An exact restatement is required. Cover only the lines of the records from the first through the line with "Antoine Lavoisier (1743 $-$ 1794):\\", and skip pictures.
== Given information ==
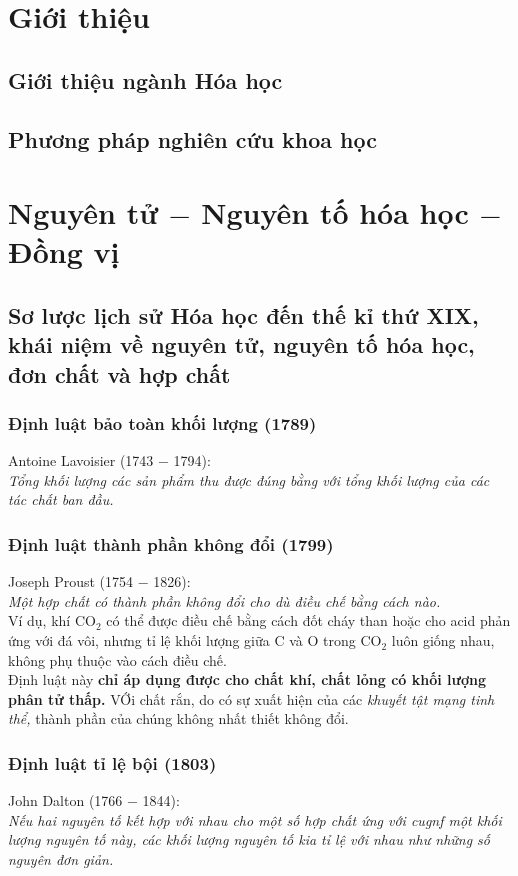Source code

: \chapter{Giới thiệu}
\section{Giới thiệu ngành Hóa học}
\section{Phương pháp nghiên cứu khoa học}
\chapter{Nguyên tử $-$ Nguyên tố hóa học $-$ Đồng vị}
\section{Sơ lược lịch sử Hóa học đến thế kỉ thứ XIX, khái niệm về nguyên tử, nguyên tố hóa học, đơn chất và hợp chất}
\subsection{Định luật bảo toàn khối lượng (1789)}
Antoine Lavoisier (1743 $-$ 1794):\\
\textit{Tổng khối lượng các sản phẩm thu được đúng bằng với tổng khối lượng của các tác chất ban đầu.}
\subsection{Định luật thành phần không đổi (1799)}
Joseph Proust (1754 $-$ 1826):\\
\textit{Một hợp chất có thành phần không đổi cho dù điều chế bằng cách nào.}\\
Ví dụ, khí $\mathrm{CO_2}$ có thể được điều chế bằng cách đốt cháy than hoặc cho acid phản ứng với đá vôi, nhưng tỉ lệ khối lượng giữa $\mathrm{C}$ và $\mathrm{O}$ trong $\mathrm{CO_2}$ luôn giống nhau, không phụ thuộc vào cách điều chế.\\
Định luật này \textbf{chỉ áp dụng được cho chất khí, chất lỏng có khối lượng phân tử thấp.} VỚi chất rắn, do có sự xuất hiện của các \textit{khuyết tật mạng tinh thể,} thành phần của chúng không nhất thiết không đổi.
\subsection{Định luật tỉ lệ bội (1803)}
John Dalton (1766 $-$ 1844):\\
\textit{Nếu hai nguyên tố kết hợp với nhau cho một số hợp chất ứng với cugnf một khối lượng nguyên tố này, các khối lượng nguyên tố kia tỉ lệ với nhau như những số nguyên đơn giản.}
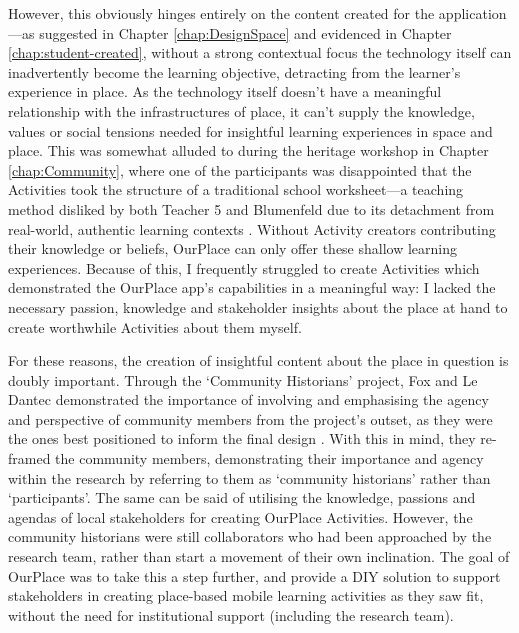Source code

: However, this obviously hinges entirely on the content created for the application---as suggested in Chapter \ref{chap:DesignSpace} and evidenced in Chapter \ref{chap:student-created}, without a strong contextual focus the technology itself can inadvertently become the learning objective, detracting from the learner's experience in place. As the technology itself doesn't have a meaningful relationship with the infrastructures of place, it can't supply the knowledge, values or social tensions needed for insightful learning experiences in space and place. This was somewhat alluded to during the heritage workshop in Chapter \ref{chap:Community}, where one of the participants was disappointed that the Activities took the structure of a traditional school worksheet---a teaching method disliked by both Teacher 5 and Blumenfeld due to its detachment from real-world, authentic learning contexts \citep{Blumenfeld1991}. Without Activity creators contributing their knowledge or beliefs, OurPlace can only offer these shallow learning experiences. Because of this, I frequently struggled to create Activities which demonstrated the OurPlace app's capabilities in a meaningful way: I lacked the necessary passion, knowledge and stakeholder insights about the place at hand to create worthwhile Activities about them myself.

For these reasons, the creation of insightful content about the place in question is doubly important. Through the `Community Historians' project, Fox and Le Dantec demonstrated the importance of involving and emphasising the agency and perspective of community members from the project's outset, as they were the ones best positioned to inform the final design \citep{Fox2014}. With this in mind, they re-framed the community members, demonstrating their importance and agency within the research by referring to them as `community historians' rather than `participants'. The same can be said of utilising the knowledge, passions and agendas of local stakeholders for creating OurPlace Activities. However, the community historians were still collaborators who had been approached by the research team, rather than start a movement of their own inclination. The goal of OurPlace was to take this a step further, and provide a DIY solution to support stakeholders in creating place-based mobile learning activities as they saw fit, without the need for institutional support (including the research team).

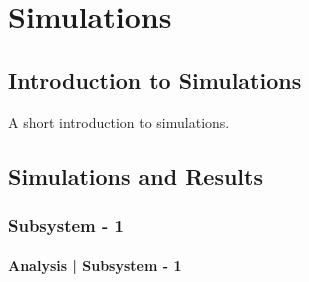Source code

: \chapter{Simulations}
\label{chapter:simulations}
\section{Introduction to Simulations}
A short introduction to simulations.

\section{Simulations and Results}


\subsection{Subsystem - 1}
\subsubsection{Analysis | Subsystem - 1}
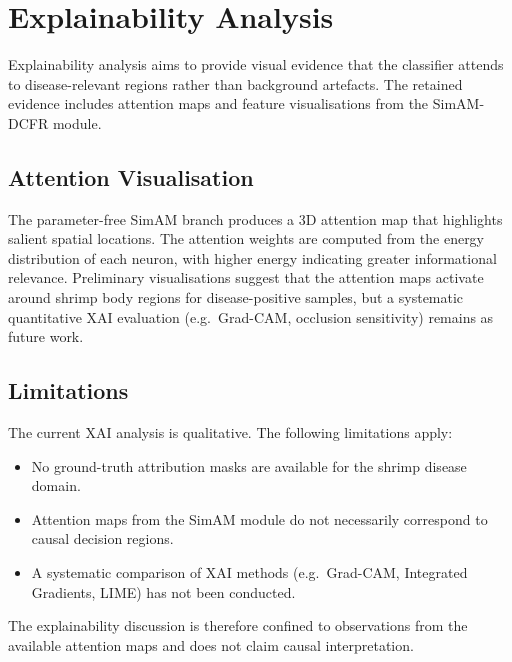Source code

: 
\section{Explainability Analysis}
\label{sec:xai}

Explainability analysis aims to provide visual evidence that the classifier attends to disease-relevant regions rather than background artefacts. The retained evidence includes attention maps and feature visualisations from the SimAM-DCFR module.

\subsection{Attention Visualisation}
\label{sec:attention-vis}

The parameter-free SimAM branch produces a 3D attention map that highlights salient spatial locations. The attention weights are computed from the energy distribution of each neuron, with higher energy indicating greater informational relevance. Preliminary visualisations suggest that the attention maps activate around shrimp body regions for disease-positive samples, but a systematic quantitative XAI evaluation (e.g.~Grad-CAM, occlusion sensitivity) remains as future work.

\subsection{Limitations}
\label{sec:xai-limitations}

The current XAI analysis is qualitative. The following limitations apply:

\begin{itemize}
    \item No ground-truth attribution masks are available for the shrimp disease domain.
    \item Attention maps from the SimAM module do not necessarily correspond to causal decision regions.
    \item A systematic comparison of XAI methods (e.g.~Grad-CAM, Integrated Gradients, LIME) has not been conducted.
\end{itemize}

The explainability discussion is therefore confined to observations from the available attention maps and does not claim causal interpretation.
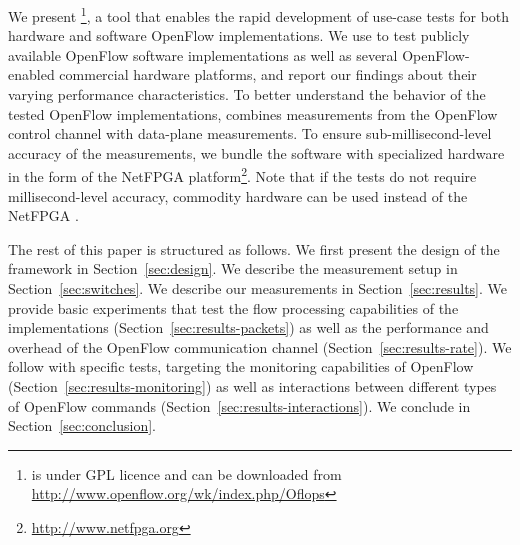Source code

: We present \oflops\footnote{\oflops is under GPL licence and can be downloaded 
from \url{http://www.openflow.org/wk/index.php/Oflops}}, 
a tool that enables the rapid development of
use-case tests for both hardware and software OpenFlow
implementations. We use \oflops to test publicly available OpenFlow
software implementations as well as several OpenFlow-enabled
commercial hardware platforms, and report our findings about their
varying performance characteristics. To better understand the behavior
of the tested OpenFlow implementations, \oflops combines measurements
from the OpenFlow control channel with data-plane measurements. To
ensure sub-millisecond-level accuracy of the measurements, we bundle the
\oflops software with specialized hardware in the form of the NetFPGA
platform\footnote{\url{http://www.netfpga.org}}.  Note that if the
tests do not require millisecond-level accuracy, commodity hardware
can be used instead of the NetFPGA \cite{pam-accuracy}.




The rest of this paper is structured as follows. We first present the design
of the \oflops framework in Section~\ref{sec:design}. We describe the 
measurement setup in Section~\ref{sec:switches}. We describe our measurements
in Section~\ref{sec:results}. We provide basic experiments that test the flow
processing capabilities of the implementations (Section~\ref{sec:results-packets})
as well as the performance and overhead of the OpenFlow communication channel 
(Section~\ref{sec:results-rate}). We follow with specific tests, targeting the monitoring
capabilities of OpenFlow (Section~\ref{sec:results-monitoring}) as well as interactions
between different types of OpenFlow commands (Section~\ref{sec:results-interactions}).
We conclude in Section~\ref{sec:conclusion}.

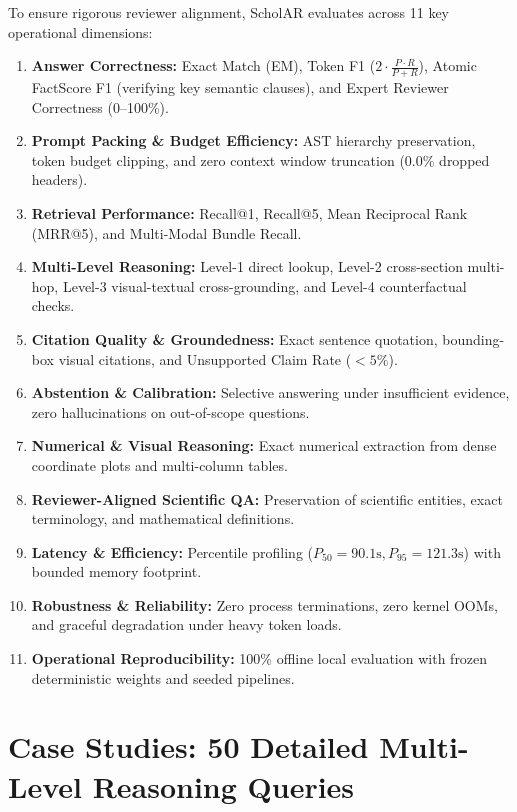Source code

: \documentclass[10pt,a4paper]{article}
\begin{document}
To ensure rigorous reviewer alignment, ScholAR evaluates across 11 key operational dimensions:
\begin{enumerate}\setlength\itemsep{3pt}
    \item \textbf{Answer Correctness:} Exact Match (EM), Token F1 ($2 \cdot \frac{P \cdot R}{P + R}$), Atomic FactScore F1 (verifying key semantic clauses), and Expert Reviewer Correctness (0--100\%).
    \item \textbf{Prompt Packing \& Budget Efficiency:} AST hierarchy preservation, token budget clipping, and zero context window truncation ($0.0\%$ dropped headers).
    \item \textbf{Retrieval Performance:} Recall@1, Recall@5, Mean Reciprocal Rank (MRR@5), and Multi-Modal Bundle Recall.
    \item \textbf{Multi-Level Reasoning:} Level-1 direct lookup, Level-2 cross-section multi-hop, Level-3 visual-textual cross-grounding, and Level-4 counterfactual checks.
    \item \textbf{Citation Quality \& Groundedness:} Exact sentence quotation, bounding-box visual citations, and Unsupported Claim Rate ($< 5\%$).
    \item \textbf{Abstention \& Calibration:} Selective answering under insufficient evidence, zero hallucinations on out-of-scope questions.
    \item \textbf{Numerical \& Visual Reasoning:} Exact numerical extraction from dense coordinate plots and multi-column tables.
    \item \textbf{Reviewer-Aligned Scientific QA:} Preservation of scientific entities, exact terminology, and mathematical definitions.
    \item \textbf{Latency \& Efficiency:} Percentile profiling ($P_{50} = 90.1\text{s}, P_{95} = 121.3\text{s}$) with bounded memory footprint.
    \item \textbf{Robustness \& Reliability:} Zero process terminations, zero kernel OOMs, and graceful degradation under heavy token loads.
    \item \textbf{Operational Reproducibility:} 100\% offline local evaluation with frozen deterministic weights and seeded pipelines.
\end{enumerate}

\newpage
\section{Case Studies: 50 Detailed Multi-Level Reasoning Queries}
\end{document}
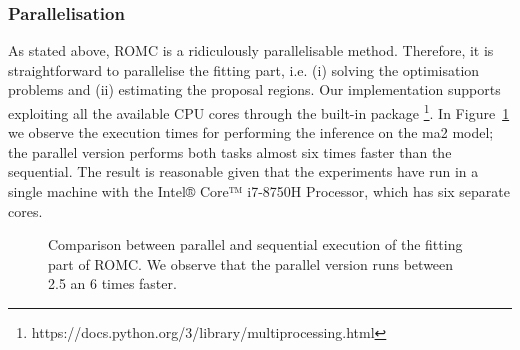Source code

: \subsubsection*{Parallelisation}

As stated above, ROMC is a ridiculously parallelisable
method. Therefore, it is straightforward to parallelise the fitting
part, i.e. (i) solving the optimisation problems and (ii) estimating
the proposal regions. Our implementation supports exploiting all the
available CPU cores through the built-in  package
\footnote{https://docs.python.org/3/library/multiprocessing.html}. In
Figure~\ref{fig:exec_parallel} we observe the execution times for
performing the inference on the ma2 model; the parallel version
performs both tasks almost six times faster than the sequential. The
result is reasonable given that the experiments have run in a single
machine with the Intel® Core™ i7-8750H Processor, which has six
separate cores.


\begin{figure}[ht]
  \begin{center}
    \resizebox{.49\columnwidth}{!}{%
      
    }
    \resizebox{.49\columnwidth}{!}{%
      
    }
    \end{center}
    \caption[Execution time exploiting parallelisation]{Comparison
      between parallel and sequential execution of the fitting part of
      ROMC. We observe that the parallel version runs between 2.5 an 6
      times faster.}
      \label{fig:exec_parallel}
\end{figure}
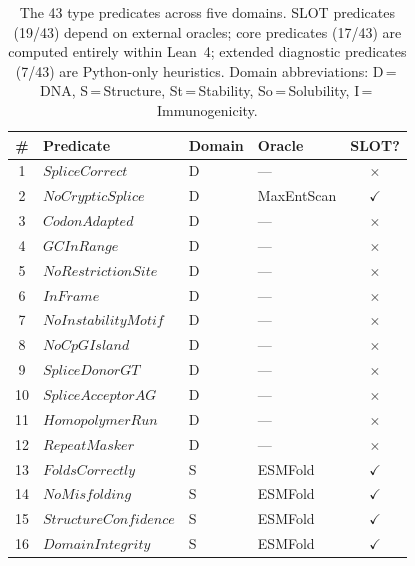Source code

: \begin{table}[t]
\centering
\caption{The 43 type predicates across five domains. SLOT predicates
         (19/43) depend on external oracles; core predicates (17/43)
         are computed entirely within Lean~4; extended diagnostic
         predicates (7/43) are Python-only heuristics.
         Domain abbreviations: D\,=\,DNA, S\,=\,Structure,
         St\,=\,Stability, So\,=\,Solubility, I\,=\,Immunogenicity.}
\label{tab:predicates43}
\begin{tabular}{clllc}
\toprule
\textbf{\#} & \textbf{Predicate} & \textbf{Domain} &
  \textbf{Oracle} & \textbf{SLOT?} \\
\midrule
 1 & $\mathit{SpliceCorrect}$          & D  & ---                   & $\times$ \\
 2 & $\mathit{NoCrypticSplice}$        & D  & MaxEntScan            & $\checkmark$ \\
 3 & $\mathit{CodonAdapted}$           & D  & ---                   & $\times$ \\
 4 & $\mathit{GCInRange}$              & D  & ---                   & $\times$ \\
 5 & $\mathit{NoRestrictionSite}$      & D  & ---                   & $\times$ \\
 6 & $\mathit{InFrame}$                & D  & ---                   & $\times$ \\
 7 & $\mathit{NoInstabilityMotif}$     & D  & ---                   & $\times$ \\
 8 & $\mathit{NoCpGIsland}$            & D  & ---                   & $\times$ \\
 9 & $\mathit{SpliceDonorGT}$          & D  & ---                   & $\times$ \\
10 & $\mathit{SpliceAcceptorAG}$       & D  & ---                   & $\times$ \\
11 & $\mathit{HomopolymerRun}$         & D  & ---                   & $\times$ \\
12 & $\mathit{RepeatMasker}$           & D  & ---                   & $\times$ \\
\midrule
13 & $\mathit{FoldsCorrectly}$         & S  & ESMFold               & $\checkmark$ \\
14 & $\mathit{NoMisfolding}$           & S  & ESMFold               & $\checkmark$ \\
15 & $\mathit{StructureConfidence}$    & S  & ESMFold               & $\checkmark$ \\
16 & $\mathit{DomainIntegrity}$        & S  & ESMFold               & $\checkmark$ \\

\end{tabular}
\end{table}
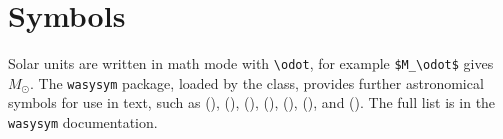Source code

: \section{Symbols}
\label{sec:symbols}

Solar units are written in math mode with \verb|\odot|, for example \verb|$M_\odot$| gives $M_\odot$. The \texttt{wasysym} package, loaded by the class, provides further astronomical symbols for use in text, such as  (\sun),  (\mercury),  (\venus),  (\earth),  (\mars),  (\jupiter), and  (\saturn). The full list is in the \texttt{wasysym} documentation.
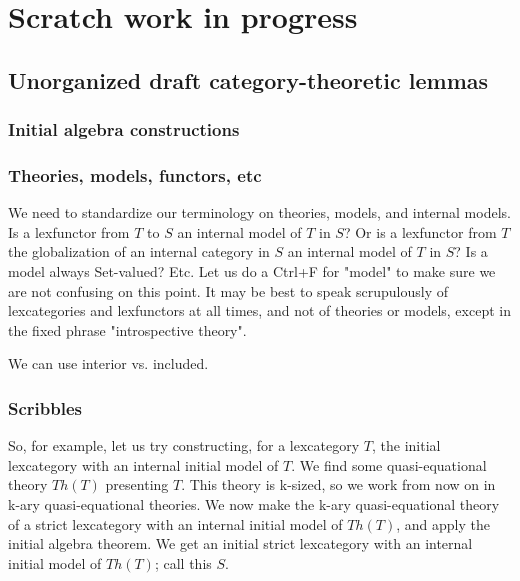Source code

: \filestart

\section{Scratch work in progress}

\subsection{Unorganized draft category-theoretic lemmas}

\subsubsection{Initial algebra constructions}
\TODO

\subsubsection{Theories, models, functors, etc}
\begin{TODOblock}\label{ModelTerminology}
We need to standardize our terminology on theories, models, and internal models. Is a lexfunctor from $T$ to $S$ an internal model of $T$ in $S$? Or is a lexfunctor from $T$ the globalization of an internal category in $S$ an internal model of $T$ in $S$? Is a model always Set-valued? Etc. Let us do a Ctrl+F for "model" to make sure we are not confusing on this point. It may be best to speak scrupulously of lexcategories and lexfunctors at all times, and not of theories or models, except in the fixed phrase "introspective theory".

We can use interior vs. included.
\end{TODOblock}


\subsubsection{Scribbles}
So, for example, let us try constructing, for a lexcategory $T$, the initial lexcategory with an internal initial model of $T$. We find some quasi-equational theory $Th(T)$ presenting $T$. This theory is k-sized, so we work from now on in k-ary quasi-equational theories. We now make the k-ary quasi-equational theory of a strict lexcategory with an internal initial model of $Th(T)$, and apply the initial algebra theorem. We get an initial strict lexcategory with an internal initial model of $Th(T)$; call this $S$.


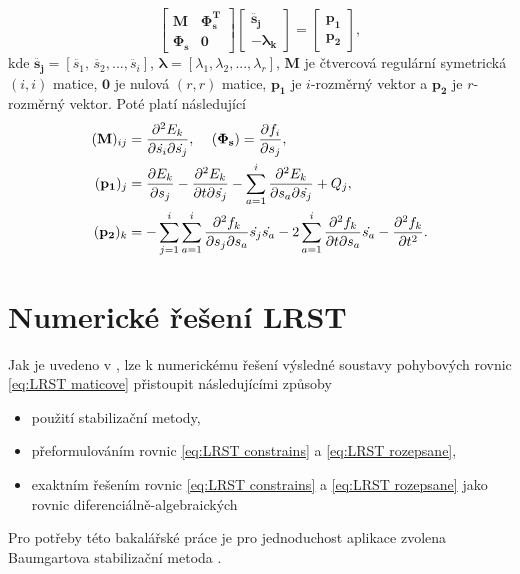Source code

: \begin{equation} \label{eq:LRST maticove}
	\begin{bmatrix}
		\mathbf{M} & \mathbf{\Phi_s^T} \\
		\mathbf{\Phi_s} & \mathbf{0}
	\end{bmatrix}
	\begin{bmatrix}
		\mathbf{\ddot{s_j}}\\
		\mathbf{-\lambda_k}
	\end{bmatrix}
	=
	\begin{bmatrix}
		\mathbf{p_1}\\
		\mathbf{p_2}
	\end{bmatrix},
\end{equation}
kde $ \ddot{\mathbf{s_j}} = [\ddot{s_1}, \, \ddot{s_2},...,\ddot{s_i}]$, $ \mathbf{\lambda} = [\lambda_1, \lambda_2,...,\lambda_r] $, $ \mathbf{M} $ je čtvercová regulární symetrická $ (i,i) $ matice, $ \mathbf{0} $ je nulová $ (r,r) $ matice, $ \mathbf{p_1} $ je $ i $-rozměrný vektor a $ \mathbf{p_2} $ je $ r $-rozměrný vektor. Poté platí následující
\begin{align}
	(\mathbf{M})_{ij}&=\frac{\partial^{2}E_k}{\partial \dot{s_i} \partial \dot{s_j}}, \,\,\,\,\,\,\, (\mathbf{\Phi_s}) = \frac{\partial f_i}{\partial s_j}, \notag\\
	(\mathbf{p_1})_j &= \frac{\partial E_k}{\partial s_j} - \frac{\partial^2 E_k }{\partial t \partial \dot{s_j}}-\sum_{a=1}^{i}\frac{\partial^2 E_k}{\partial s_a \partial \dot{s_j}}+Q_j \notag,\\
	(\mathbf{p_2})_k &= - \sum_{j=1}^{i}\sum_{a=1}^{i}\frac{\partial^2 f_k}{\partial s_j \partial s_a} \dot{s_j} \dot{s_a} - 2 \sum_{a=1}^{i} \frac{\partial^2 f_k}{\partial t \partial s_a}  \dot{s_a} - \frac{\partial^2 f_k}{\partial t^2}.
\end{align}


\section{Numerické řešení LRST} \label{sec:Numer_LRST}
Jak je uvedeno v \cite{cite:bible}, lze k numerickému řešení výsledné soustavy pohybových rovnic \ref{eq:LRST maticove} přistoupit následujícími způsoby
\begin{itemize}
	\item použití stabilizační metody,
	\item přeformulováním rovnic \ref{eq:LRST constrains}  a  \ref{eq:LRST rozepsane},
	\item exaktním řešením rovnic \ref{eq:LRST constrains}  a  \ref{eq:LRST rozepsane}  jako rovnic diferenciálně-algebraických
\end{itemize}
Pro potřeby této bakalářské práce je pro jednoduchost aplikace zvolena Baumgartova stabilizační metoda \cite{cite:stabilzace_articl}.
===
Task response:
Source code

: \chapter{Giới thiệu}
\section{Giới thiệu ngành Hóa học}
\section{Phương pháp nghiên cứu khoa học}
\chapter{Nguyên tử $-$ Nguyên tố hóa học $-$ Đồng vị}
\section{Sơ lược lịch sử Hóa học đến thế kỉ thứ XIX, khái niệm về nguyên tử, nguyên tố hóa học, đơn chất và hợp chất}
\subsection{Định luật bảo toàn khối lượng (1789)}
Antoine Lavoisier (1743 $-$ 1794):\\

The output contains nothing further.